8. The options vests in three equal annual installments beginning on 1/5/2012.
9. The options vests in three equal annual installments beginning on 12/14/2012.
10. The options vests in three equal annual installments beginning on 1/2/2015.
11. Each Restricted Stock Unit represents the right to receive one share of common stock. The Restricted Stock Units will vest annually, if at all, commencing January 25, 2017 in three installments ranging between1/5 and 1/3 of the reported number of Restricted Stock Units.
12. Each Restricted Stock Unit represents the right to receive one share of common stock.
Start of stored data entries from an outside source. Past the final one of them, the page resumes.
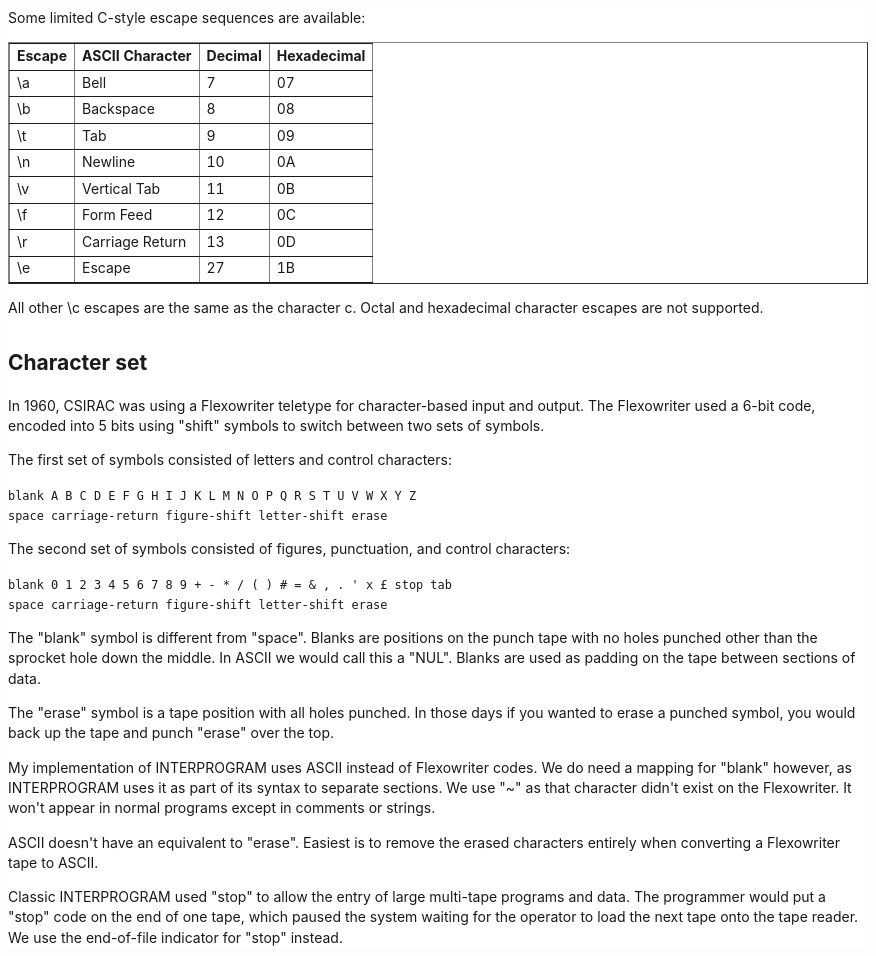 Some limited C-style escape sequences are available:

<table border="1">
<tr><td><b>Escape</b></td><td><b>ASCII Character</b></td><td><b>Decimal</b></td><td><b>Hexadecimal</b></td></tr>
<tr><td>\a</td><td>Bell</td><td>7</td><td>07</td></tr>
<tr><td>\b</td><td>Backspace</td><td>8</td><td>08</td></tr>
<tr><td>\t</td><td>Tab</td><td>9</td><td>09</td></tr>
<tr><td>\n</td><td>Newline</td><td>10</td><td>0A</td></tr>
<tr><td>\v</td><td>Vertical Tab</td><td>11</td><td>0B</td></tr>
<tr><td>\f</td><td>Form Feed</td><td>12</td><td>0C</td></tr>
<tr><td>\r</td><td>Carriage Return</td><td>13</td><td>0D</td></tr>
<tr><td>\e</td><td>Escape</td><td>27</td><td>1B</td></tr>
</table>

All other \\c escapes are the same as the character c.  Octal and
hexadecimal character escapes are not supported.

## Character set

In 1960, CSIRAC was using a Flexowriter teletype for character-based
input and output.  The Flexowriter used a 6-bit code, encoded into 5 bits
using "shift" symbols to switch between two sets of symbols.

The first set of symbols consisted of letters and control characters:

    blank A B C D E F G H I J K L M N O P Q R S T U V W X Y Z
    space carriage-return figure-shift letter-shift erase

The second set of symbols consisted of figures, punctuation, and control
characters:

    blank 0 1 2 3 4 5 6 7 8 9 + - * / ( ) # = & , . ' x £ stop tab
    space carriage-return figure-shift letter-shift erase

The "blank" symbol is different from "space".  Blanks are positions on the
punch tape with no holes punched other than the sprocket hole down the
middle.  In ASCII we would call this a "NUL".  Blanks are used as padding
on the tape between sections of data.

The "erase" symbol is a tape position with all holes punched.  In those
days if you wanted to erase a punched symbol, you would back up the
tape and punch "erase" over the top.

My implementation of INTERPROGRAM uses ASCII instead of Flexowriter codes.
We do need a mapping for "blank" however, as INTERPROGRAM uses it as
part of its syntax to separate sections.  We use "~" as that character
didn't exist on the Flexowriter.  It won't appear in normal programs
except in comments or strings.

ASCII doesn't have an equivalent to "erase".  Easiest is to remove the
erased characters entirely when converting a Flexowriter tape to ASCII.

Classic INTERPROGRAM used "stop" to allow the entry of large multi-tape
programs and data.  The programmer would put a "stop" code on the end of
one tape, which paused the system waiting for the operator to load the
next tape onto the tape reader.  We use the end-of-file indicator
for "stop" instead.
The Restricted Stock Units will vest annually, if at all, commencing January 26, 2018 in three installments ranging between 1/5 and 1/3 of the reported number of Restricted Stock Units.
Remarks:
Tom Rice 03/02/2018
** Signature of Reporting Person Date
Reminder: Report on a separate line for each class of securities beneficially owned directly or indirectly.
* If the form is filed by more than one reporting person, see Instruction 4 (b)(v).
** Intentional misstatements or omissions of facts constitute Federal Criminal Violations See 18 U.S.C. 1001 and 15 U.S.C. 78ff(a).